E talvez a pergunta mais incômoda seja justamente essa:
👉 o Brasil quer realmente enfrentar o dano evitável… ou apenas relançar o tema periodicamente?
🧠 Segurança não nasce de portaria. Nasce de sistema.
Os dados globais continuam alarmantes.
A Organização Mundial da Saúde estima que milhões de pacientes sofrem danos evitáveis todos os anos durante o cuidado em saúde.
E quase sempre os mesmos fatores reaparecem:
- sobrecarga;
- falhas de comunicação;
- fragmentação do cuidado;
- ausência de barreiras;
- cultura punitiva;
- fragilidade sistêmica.
Nenhuma dessas causas desaparece apenas mudando o nome de uma política.
Segurança do paciente exige:
- governança;
- financiamento;
- transparência;
- dados;
- tecnologia;
- cultura justa;
- liderança institucional.
Porque no fim…
👉 o paciente não precisa de mais uma campanha.
Precisa de um sistema que funcione mesmo nos dias difíceis.
🔥 Afinal… estamos diante de uma nova política?
A construção de uma política nacional mais robusta é importante.
Sem dúvida.
Mas a reflexão que permanece é inevitável:
👉 estamos realmente construindo algo novo?

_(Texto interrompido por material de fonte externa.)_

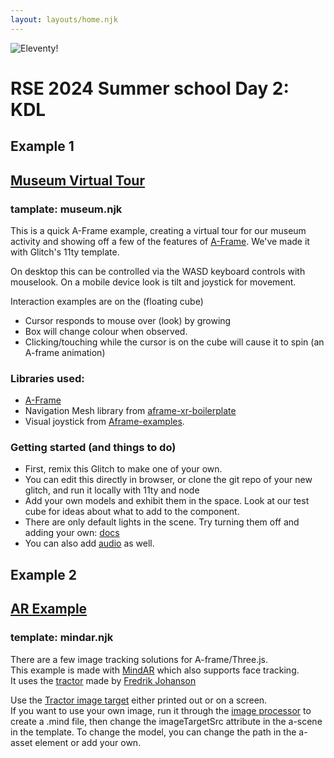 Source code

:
 ```yaml
---
layout: layouts/home.njk
---
```


<div class="illo-container">
  <img src="https://cdn.glitch.com/cad20829-cd7f-405a-95e8-5e17b206a304%2Fillustration.svg?v=1618198438357" class="illustration" style="align: right" alt="Eleventy!">
</div>

# RSE 2024 Summer school Day 2: KDL

## Example 1
## [Museum Virtual Tour](museum/example1)
### tamplate: museum.njk

This is a quick A-Frame example, creating a virtual tour for our museum activity and showing off a few of the features
of [A-Frame](https://aframe.io/).  We've made it with Glitch's 11ty template.

On desktop this can be controlled via the WASD keyboard controls with mouselook. On a mobile device look is tilt and joystick for movement.

Interaction examples are on the <a-box> (floating cube)

* Cursor responds to mouse over (look) by growing
* Box will change colour when observed.
* Clicking/touching while the cursor is on the cube will cause it to spin (an A-frame animation)


### Libraries used:

* [A-Frame](https://aframe.io/) 
* Navigation Mesh library from [aframe-xr-boilerplate](https://github.com/AdaRoseCannon/aframe-xr-boilerplate)
* Visual joystick from [Aframe-examples](https://github.com/stemkoski/A-Frame-Examples).


### Getting started (and things to do)

- First, remix this Glitch to make one of your own.
- You can edit this directly in browser, or clone the git repo of your new glitch, and run it locally with 11ty and node
- Add your own models and exhibit them in the space.  Look at our test cube for ideas about what to add to the component.
- There are only default lights in the scene.  Try turning them off and adding your own: [docs](https://aframe.io/docs/1.6.0/components/light.html)
- You can also add [audio](https://aframe.io/docs/1.6.0/components/sound.html) as well. 
 
## Example 2 
## [AR Example](museum/example2)
### template: mindar.njk
There are a few image tracking solutions for A-frame/Three.js.  
This example is made with [MindAR](https://hiukim.github.io/mind-ar-js-doc/) which also supports face tracking.  
It uses the [tractor](https://sketchfab.com/3d-models/old-tractor-ferguson-te20-604cb70b362846ba8a3e835bff65ae7b) made by [Fredrik Johanson](https://sketchfab.com/kird3rf)

Use the [Tractor image target](/public/assets/mindar/image-target.jpg) either printed out or on a screen.  
If you want to use your own image, run it through the [image processor](https://hiukim.github.io/mind-ar-js-doc/quick-start/compile) to create a .mind file, 
then change the imageTargetSrc attribute in the a-scene in the template.  To change the model, you can change the path in the a-asset element or add your own.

Ou apenas reformulando uma política já existente sem enfrentar os problemas estruturais que sustentam o dano evitável?
Porque o paciente não percebe:
- mudança de nome;
- cerimônia institucional;
- campanha governamental.
Ele percebe:
- se o sistema funcionou;
- se o cuidado foi seguro;
- se o erro foi evitado;
- se houve transparência quando algo deu errado.
E talvez essa seja a pergunta mais importante de todas:
👉 o Brasil quer realmente liderar uma transformação em segurança do paciente… ou apenas manter o tema vivo no discurso político?
Porque segurança do paciente não se sustenta em intenção.
Se sustenta em:
- investimento;
- transparência;
- coragem institucional;
- responsabilização sistêmica;
- capacidade de transformar aprendizado em proteção real.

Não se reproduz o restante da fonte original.